▶ **The task**
Output only the span of lines that begins at the line containing "k\varepsilon \arrow[r] & k" and ends at the last line of the data, both included, exactly as they appear.

▶ **Information shown**
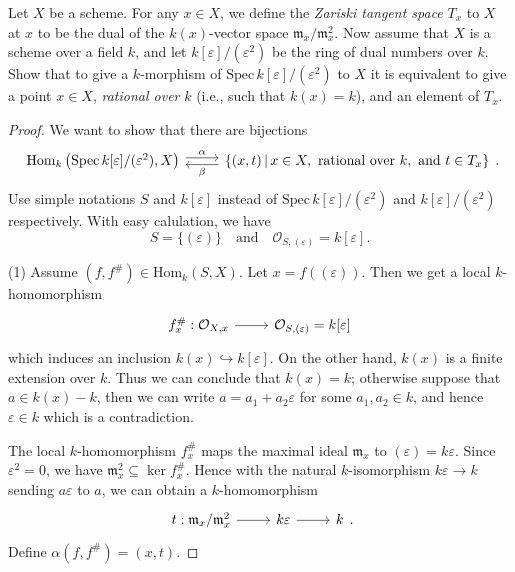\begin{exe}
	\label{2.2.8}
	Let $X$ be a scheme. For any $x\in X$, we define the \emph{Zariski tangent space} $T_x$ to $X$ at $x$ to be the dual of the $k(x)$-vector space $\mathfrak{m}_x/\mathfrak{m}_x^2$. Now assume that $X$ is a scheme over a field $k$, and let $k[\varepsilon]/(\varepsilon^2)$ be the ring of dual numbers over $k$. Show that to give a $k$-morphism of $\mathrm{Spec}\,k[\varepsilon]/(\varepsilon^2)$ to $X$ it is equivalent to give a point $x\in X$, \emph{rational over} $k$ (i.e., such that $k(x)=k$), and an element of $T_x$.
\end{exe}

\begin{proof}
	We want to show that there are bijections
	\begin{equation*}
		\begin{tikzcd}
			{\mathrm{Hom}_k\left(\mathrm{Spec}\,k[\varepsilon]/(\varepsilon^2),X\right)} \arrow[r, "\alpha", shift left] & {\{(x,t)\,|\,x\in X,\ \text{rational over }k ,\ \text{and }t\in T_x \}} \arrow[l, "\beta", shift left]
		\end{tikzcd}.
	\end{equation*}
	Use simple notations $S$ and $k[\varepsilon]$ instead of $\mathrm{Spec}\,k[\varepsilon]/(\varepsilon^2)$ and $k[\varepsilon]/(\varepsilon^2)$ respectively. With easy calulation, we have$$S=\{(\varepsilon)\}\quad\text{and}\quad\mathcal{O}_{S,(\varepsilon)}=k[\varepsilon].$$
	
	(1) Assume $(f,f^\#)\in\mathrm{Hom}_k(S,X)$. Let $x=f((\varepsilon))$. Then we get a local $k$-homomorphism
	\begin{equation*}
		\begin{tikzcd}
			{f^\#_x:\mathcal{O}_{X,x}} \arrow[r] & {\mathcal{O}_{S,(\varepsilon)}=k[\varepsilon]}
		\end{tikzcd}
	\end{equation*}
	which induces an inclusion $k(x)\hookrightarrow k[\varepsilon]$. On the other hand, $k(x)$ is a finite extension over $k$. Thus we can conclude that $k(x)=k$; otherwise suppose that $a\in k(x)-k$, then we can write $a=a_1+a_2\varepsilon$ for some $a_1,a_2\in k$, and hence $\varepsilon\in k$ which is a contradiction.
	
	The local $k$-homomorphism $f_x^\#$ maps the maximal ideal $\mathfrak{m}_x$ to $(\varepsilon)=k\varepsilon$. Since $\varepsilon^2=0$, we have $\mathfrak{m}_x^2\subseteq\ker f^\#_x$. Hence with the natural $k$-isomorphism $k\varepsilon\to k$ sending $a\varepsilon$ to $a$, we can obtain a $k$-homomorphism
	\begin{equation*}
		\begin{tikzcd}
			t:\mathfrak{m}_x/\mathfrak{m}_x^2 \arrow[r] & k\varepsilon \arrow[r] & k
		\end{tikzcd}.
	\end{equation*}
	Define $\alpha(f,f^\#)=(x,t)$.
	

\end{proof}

▶ **Final answer**
			t:\mathfrak{m}_x/\mathfrak{m}_x^2 \arrow[r] & k\varepsilon \arrow[r] & k
		\end{tikzcd}.
	\end{equation*}
	Define $\alpha(f,f^\#)=(x,t)$.
	

\end{proof}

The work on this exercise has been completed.